Exercise inputs:
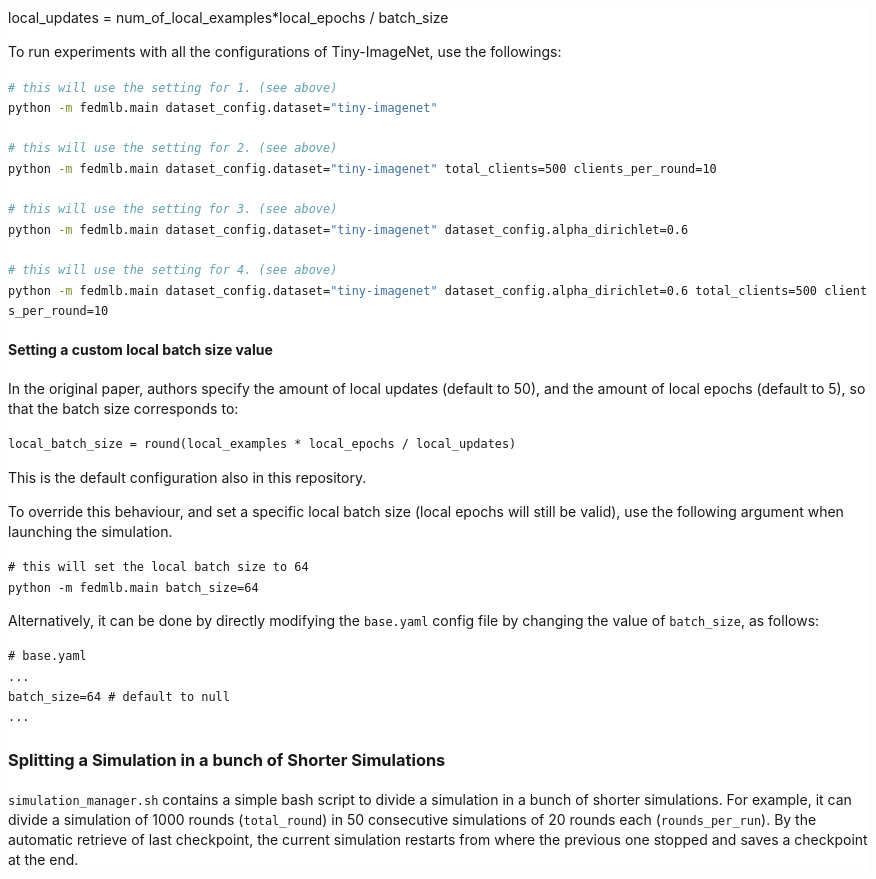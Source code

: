 local_updates = num_of_local_examples*local_epochs / batch_size

To run experiments with all the configurations of Tiny-ImageNet, use the followings:

```bash
# this will use the setting for 1. (see above)
python -m fedmlb.main dataset_config.dataset="tiny-imagenet" 

# this will use the setting for 2. (see above)
python -m fedmlb.main dataset_config.dataset="tiny-imagenet" total_clients=500 clients_per_round=10

# this will use the setting for 3. (see above)
python -m fedmlb.main dataset_config.dataset="tiny-imagenet" dataset_config.alpha_dirichlet=0.6  

# this will use the setting for 4. (see above)
python -m fedmlb.main dataset_config.dataset="tiny-imagenet" dataset_config.alpha_dirichlet=0.6 total_clients=500 clients_per_round=10
```

#### Setting a custom local batch size value
In the original paper, authors specify the amount of local updates (default to 50), 
and the amount of local epochs (default to 5), so that the batch size corresponds to:

`local_batch_size = round(local_examples * local_epochs / local_updates)`

This is the default configuration also in this repository.

To override this behaviour, and set a specific local batch size (local epochs will still 
be valid), use the following argument when launching the simulation.

```
# this will set the local batch size to 64
python -m fedmlb.main batch_size=64
```

Alternatively, it can be done by directly modifying the `base.yaml` config file by changing the value
of `batch_size`, as follows:
```
# base.yaml
...
batch_size=64 # default to null
...
``` 


### Splitting a Simulation in a bunch of Shorter Simulations
`simulation_manager.sh` contains a simple bash script to
divide a simulation in a bunch of shorter simulations.
For example, it can divide a simulation of 1000 rounds 
(`total_round`) in
50 consecutive simulations of 20 rounds each (`rounds_per_run`).
By the automatic retrieve of last checkpoint, 
the current simulation
restarts from where the previous one stopped and saves a
checkpoint at the end.
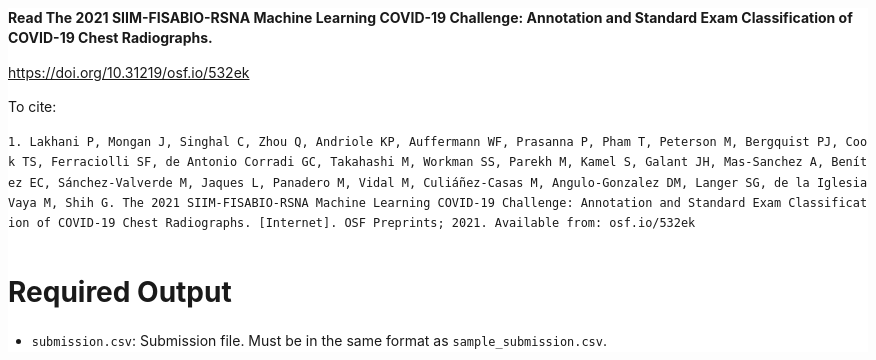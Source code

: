 **Read The 2021 SIIM-FISABIO-RSNA Machine Learning COVID-19 Challenge: Annotation and Standard Exam Classification of COVID-19 Chest Radiographs.**

<https://doi.org/10.31219/osf.io/532ek>

To cite:

`1. Lakhani P, Mongan J, Singhal C, Zhou Q, Andriole KP, Auffermann WF, Prasanna P, Pham T, Peterson M, Bergquist PJ, Cook TS, Ferraciolli SF, de Antonio Corradi GC, Takahashi M, Workman SS, Parekh M, Kamel S, Galant JH, Mas-Sanchez A, Benítez EC, Sánchez-Valverde M, Jaques L, Panadero M, Vidal M, Culiáñez-Casas M, Angulo-Gonzalez DM, Langer SG, de la Iglesia Vaya M, Shih G. The 2021 SIIM-FISABIO-RSNA Machine Learning COVID-19 Challenge: Annotation and Standard Exam Classification of COVID-19 Chest Radiographs. [Internet]. OSF Preprints; 2021. Available from: osf.io/532ek`

# Required Output

- `submission.csv`: Submission file. Must be in the same format as `sample_submission.csv`.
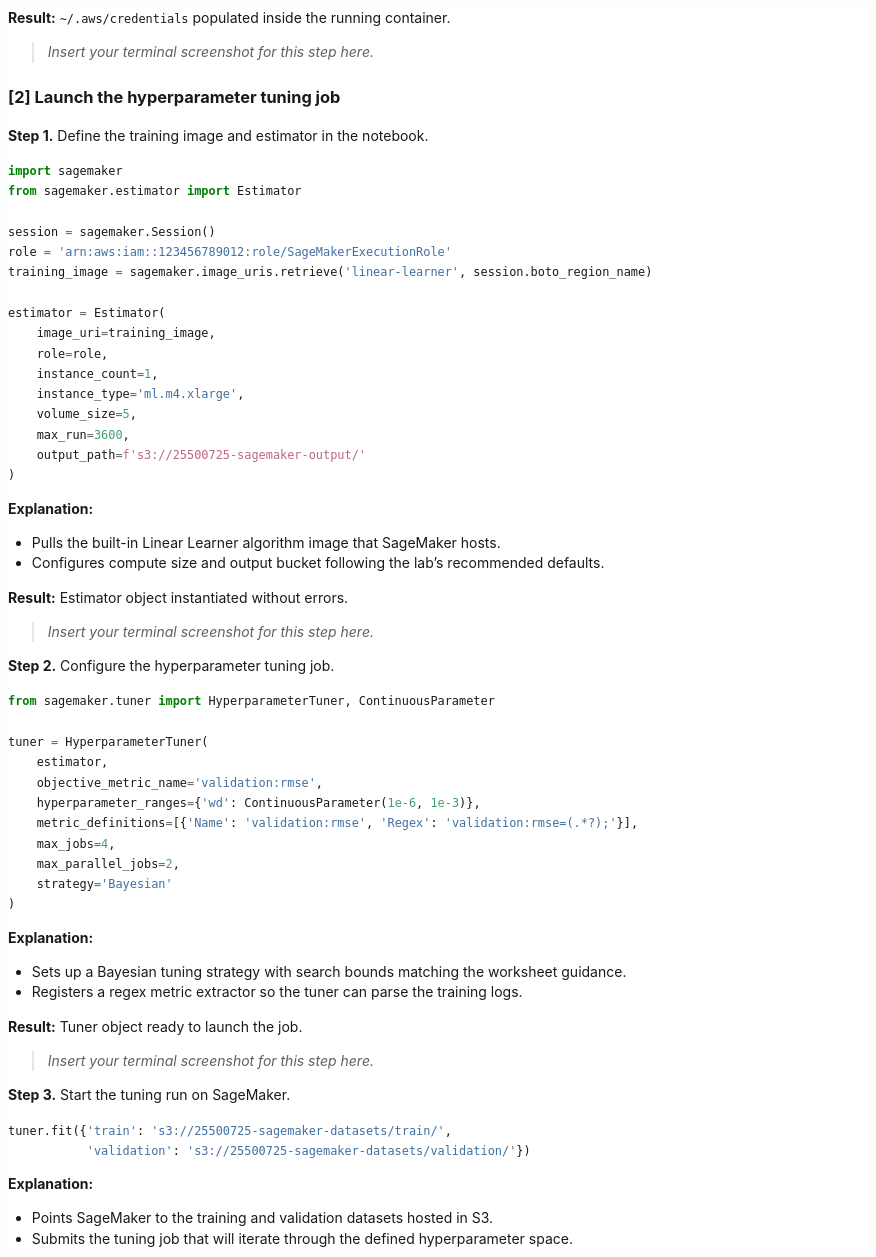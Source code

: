 **Result:** `~/.aws/credentials` populated inside the running container.
> _Insert your terminal screenshot for this step here._

### [2] Launch the hyperparameter tuning job

**Step 1.** Define the training image and estimator in the notebook.
```python
import sagemaker
from sagemaker.estimator import Estimator

session = sagemaker.Session()
role = 'arn:aws:iam::123456789012:role/SageMakerExecutionRole'
training_image = sagemaker.image_uris.retrieve('linear-learner', session.boto_region_name)

estimator = Estimator(
    image_uri=training_image,
    role=role,
    instance_count=1,
    instance_type='ml.m4.xlarge',
    volume_size=5,
    max_run=3600,
    output_path=f's3://25500725-sagemaker-output/'
)
```
**Explanation:**
- Pulls the built-in Linear Learner algorithm image that SageMaker hosts.
- Configures compute size and output bucket following the lab’s recommended defaults.

**Result:** Estimator object instantiated without errors.
> _Insert your terminal screenshot for this step here._

**Step 2.** Configure the hyperparameter tuning job.
```python
from sagemaker.tuner import HyperparameterTuner, ContinuousParameter

tuner = HyperparameterTuner(
    estimator,
    objective_metric_name='validation:rmse',
    hyperparameter_ranges={'wd': ContinuousParameter(1e-6, 1e-3)},
    metric_definitions=[{'Name': 'validation:rmse', 'Regex': 'validation:rmse=(.*?);'}],
    max_jobs=4,
    max_parallel_jobs=2,
    strategy='Bayesian'
)
```
**Explanation:**
- Sets up a Bayesian tuning strategy with search bounds matching the worksheet guidance.
- Registers a regex metric extractor so the tuner can parse the training logs.

**Result:** Tuner object ready to launch the job.
> _Insert your terminal screenshot for this step here._

**Step 3.** Start the tuning run on SageMaker.
```python
tuner.fit({'train': 's3://25500725-sagemaker-datasets/train/',
           'validation': 's3://25500725-sagemaker-datasets/validation/'})
```
**Explanation:**
- Points SageMaker to the training and validation datasets hosted in S3.
- Submits the tuning job that will iterate through the defined hyperparameter space.
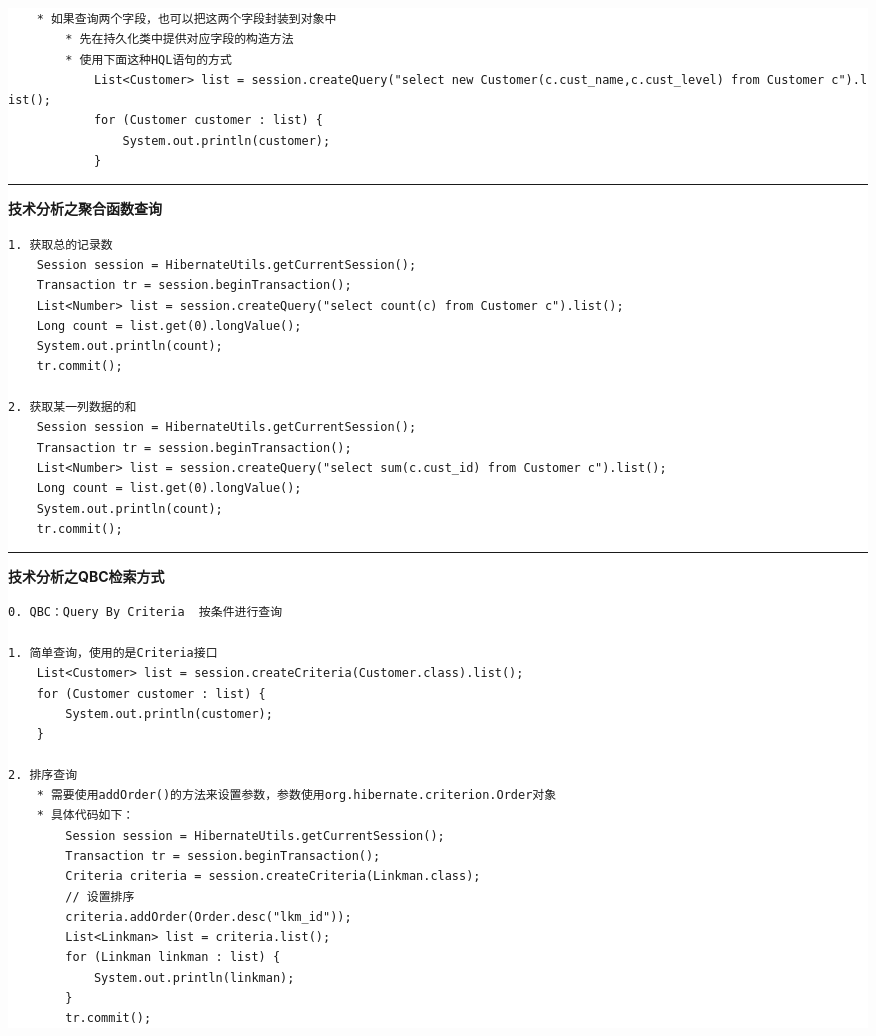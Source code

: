 		* 如果查询两个字段，也可以把这两个字段封装到对象中
			* 先在持久化类中提供对应字段的构造方法
			* 使用下面这种HQL语句的方式
				List<Customer> list = session.createQuery("select new Customer(c.cust_name,c.cust_level) from Customer c").list();
				for (Customer customer : list) {
					System.out.println(customer);
				}
	
----------
	
**技术分析之聚合函数查询**
	
	1. 获取总的记录数
		Session session = HibernateUtils.getCurrentSession();
		Transaction tr = session.beginTransaction();
		List<Number> list = session.createQuery("select count(c) from Customer c").list();
		Long count = list.get(0).longValue();
		System.out.println(count);
		tr.commit();
	
	2. 获取某一列数据的和
		Session session = HibernateUtils.getCurrentSession();
		Transaction tr = session.beginTransaction();
		List<Number> list = session.createQuery("select sum(c.cust_id) from Customer c").list();
		Long count = list.get(0).longValue();
		System.out.println(count);
		tr.commit();
	
----------
	
**技术分析之QBC检索方式**
	
	0. QBC：Query By Criteria  按条件进行查询
	
	1. 简单查询，使用的是Criteria接口
		List<Customer> list = session.createCriteria(Customer.class).list();
		for (Customer customer : list) {
			System.out.println(customer);
		}
	
	2. 排序查询
		* 需要使用addOrder()的方法来设置参数，参数使用org.hibernate.criterion.Order对象
		* 具体代码如下：
			Session session = HibernateUtils.getCurrentSession();
			Transaction tr = session.beginTransaction();
			Criteria criteria = session.createCriteria(Linkman.class);
			// 设置排序
			criteria.addOrder(Order.desc("lkm_id"));
			List<Linkman> list = criteria.list();
			for (Linkman linkman : list) {
				System.out.println(linkman);
			}
			tr.commit();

Requirement:
When a line in the listing above holds the word "ContinuousParameter", copy it.

Output of the task:
from sagemaker.tuner import HyperparameterTuner, ContinuousParameter
    hyperparameter_ranges={'wd': ContinuousParameter(1e-6, 1e-3)},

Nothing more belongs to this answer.